Time Title Speaker Room
12:00-14:00 Registration TaCoS Team Foyer of C7.2
    You can fetch your conference material.
14:00-14:45 Computational Linguistics in the Era of Deep Learning Prof. Alexander Koller Conference room in C7.4
    Over the past few years, deep learning methods have revolutionized our field. Many problems that everyone used to think required symbolic knowledge of some kind (e.g. grammars, whether written by hand or learned from corpora) can now be solved more accurately and more robustly using neural networks. This raises the question whether it is even still useful for computational linguistics students to learn about linguistic foundations - shouldn't we all just do machine learning instead? In my talk, I will discuss some recent research (from Saarbrücken and elsewhere) on the successes and limitations of pure deep learning methods and propose some partial answers on what it means to combine deep learning with linguistic insights.

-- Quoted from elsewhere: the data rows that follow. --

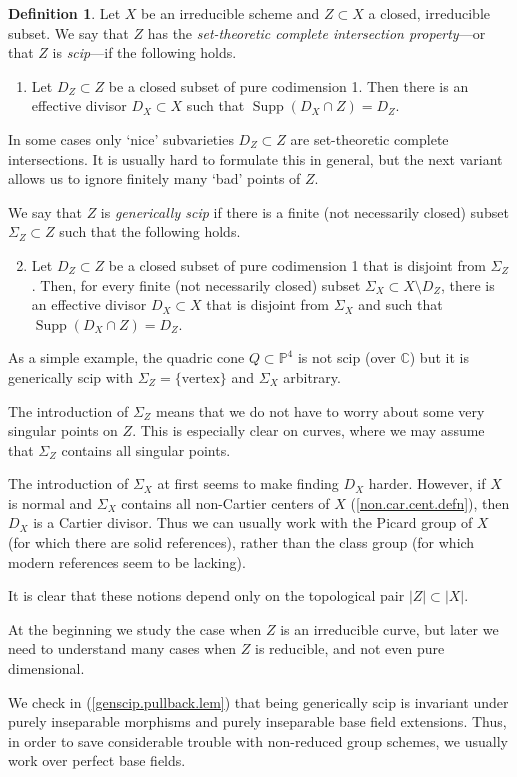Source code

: \documentclass{amsart}
\theoremstyle{definition}
\newtheorem{defn}[thm]{Definition}
\theoremstyle{remark}
\renewcommand{\c}[0]{{\mathbb C}}
\newcommand{\p}[0]{{\mathbb P}}
\newcommand{\supp}[0]{\operatorname{Supp}}
\begin{document}
\begin{defn}\label{ci.defn} Let $X$ be an irreducible scheme and $Z\subset X$ a closed, irreducible  subset.
We say that $Z$ has the {\it set-theoretic complete intersection property}---or that $Z$ is  {\it scip}---if the following holds.
\begin{enumerate}
\item  Let $D_Z\subset Z$ be a closed  subset  of pure codimension 1.   Then there is an effective divisor $D_X\subset X$ 
such that $\supp(D_X\cap Z)=D_Z$.
\end{enumerate}
In some cases only `nice' subvarieties $D_Z\subset Z$  are set-theoretic complete intersections. It is usually hard to formulate this in general, but the next variant allows us to ignore finitely many `bad' points of $Z$. 

We say that $Z$  is  {\it generically scip} if there is a finite (not necessarily closed) subset $\Sigma_Z\subset Z$ such that the following holds.
\begin{enumerate}\setcounter{enumi}{1}
\item  Let $D_Z\subset Z$ be a closed  subset  of pure codimension 1 that is disjoint from $\Sigma_Z$.   Then, 
for every finite (not necessarily closed) subset $\Sigma_X\subset X\setminus D_Z$,
there is an effective divisor $D_X\subset X$ that is disjoint from $\Sigma_X$ and such that $\supp(D_X\cap Z)=D_Z$.
\end{enumerate}
As a simple example, the quadric cone  $Q\subset \p^4$ is not scip  (over $\c$) but it is  generically scip with $\Sigma_Z=\{\mbox{vertex}\}$ and $\Sigma_X$ arbitrary.

The introduction of $\Sigma_Z$ means that we do not have to worry about some very singular points on $Z$. This is especially clear on curves, where we may assume that $\Sigma_Z$ contains all singular points.

The introduction of $\Sigma_X$ at first seems to make finding $D_X$ harder.
However, if $X$ is normal and $\Sigma_X$ contains all non-Cartier centers of $X$   (\ref{non.car.cent.defn}), then $D_X$ is a Cartier divisor. 
Thus we can usually work with the Picard group of $X$ (for which there are solid references), rather than  the class group  (for which modern references seem to be lacking). 

It is clear that these notions  depend only on the topological pair $|Z|\subset |X|$.

At the beginning we study the case when $Z$ is an irreducible  curve,
but later we need to understand many cases when $Z$ is reducible, and not even pure dimensional. 

We check in (\ref{genscip.pullback.lem}) that being generically scip  is invariant under purely inseparable morphisms and purely inseparable base field extensions. Thus, in order to save  considerable trouble with non-reduced group schemes, we usually work over perfect base fields.
\end{defn}
\end{document}

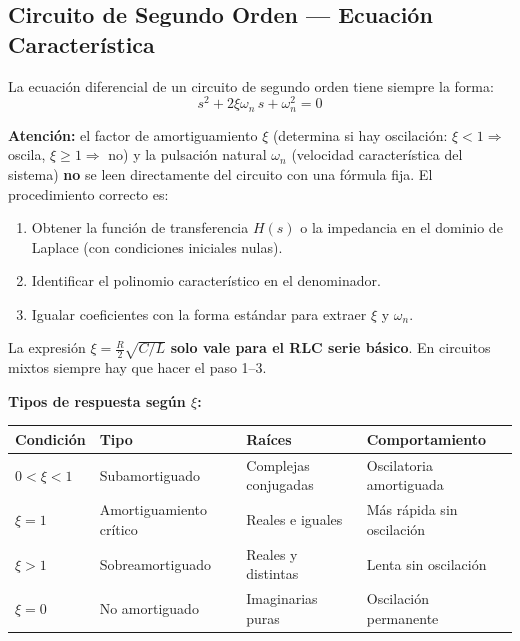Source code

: \documentclass[12pt,a4paper]{article}
\begin{document}
\subsection{Circuito de Segundo Orden — Ecuación Característica}

La ecuación diferencial de un circuito de segundo orden tiene siempre la forma:
\[
  s^2 + 2\xi\omega_n\,s + \omega_n^2 = 0
\]

\begin{warnbox}
\textbf{\color{warnorangeline}Atención:} el factor de amortiguamiento $\xi$ (determina si hay oscilación: $\xi < 1 \Rightarrow$ oscila, $\xi \geq 1 \Rightarrow$ no) y la pulsación natural $\omega_n$ (velocidad característica del sistema) \textbf{no} se leen
directamente del circuito con una fórmula fija. El procedimiento correcto es:
\begin{enumerate}[leftmargin=1.5em, itemsep=3pt]
  \item Obtener la función de transferencia $H(s)$ o la impedancia en el dominio de
        Laplace (con condiciones iniciales nulas).
  \item Identificar el polinomio característico en el denominador.
  \item Igualar coeficientes con la forma estándar para extraer $\xi$ y $\omega_n$.
\end{enumerate}
La expresión $\xi = \tfrac{R}{2}\sqrt{C/L}$ \textbf{solo vale para el RLC serie básico}.
En circuitos mixtos siempre hay que hacer el paso 1--3.
\end{warnbox}

\medskip
\textbf{Tipos de respuesta según $\xi$:}

\begin{center}
\renewcommand{\arraystretch}{1.4}
\begin{tabular}{llll}
\toprule
\textbf{Condición} & \textbf{Tipo} & \textbf{Raíces} & \textbf{Comportamiento}\\
\midrule
$0 < \xi < 1$ & Subamortiguado    & Complejas conjugadas & Oscilatoria amortiguada\\
$\xi = 1$     & Amortiguamiento crítico & Reales e iguales & Más rápida sin oscilación\\
$\xi > 1$     & Sobreamortiguado  & Reales y distintas   & Lenta sin oscilación\\
$\xi = 0$     & No amortiguado    & Imaginarias puras    & Oscilación permanente\\
\bottomrule
\end{tabular}
\end{center}
\end{document}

14:45-15:30 ADVISER - an open source dialog system framework Moritz Völkel Conference room in C7.4
    We present ADVISER - an open source dialog system framework for education and research purposes. This system supports multi-domain task-oriented conversations in two languages. It additionally provides a flexible, modular design in which modules can be arbitrarily combined or exchanged - allowing for easy switching between rules-based and neural network based implementations. Furthermore, ADVISER offers a transparent, user-friendly framework designed for interdisciplinary collaboration: from a flexible back end, allowing easy integration of new features, to an intuitive graphical user interface suitable for non-technical users.
15:30-15:45 Coffee break
    15:45-16:10 Fact Checking in Community Forums Dominik Stammbach Conference room in C7.4
      We describe our system developed for the Semeval 2019 Task 8 on automated fact checking. We fine-tuned a BERT checkpoint on the qatar living forum dump and used this checkpoint to train a number of models. Our hand-in for subtask A consists of a fine-tuned classifier from this BERT checkpoint. For subtask B, we first have a classifier deciding whether a comment is factual or non-factual. If it is factual, we retrieve intra-forum evidence and using this evidence, have a classifier deciding the comment’s veracity. We trained this classifier on ratings which we crawled from qatarliving.com
    16:15-16:30 paragon semvox GmbH Dr. Norbert Pfleger Conference room in C7.4
      16:30-17:15 Compositional neural semantic graph parsing Matthias Lindemann Conference room in C7.4
        With the availability of semantic graphbanks, there has been a growing interest in parsing sentences into graphs that represent sentence-level meaning (e.g. Abstract Meaning Representation). These semantic graphs exist in many "flavors" with differences in what they represent and how they relate to their sentences. I present our semantic parser that treats these diverse graphbanks in a single compositional framework and sets new state-of-the-art on some of them.
      Barbecue

        Saturday

        Time Title Speaker Room
        9:00-10:00 Breakfast and Poster Session Foyer of C7.2
          Posters:
          • Tillmann Dönicke: Representation of (non-)Unicode Chinese characters in HTML and LaTeX using SVGs
            In 2017, Unicode introduced the sixth extension for C(hinese)J(apanese)K(orean) ideographs, containing 7,494 new characters and letting the total number of CJK ideographs increase to 87,882. However, there are still characters which are unencoded: dialect words, proper names, neologisms as well as characters from Vietnamese, Japanese and earlier Chinese variants. The tool presented here revisits the generation of characters out of components for the usage on webpages, and surpasses the existing methods and tools in many respects.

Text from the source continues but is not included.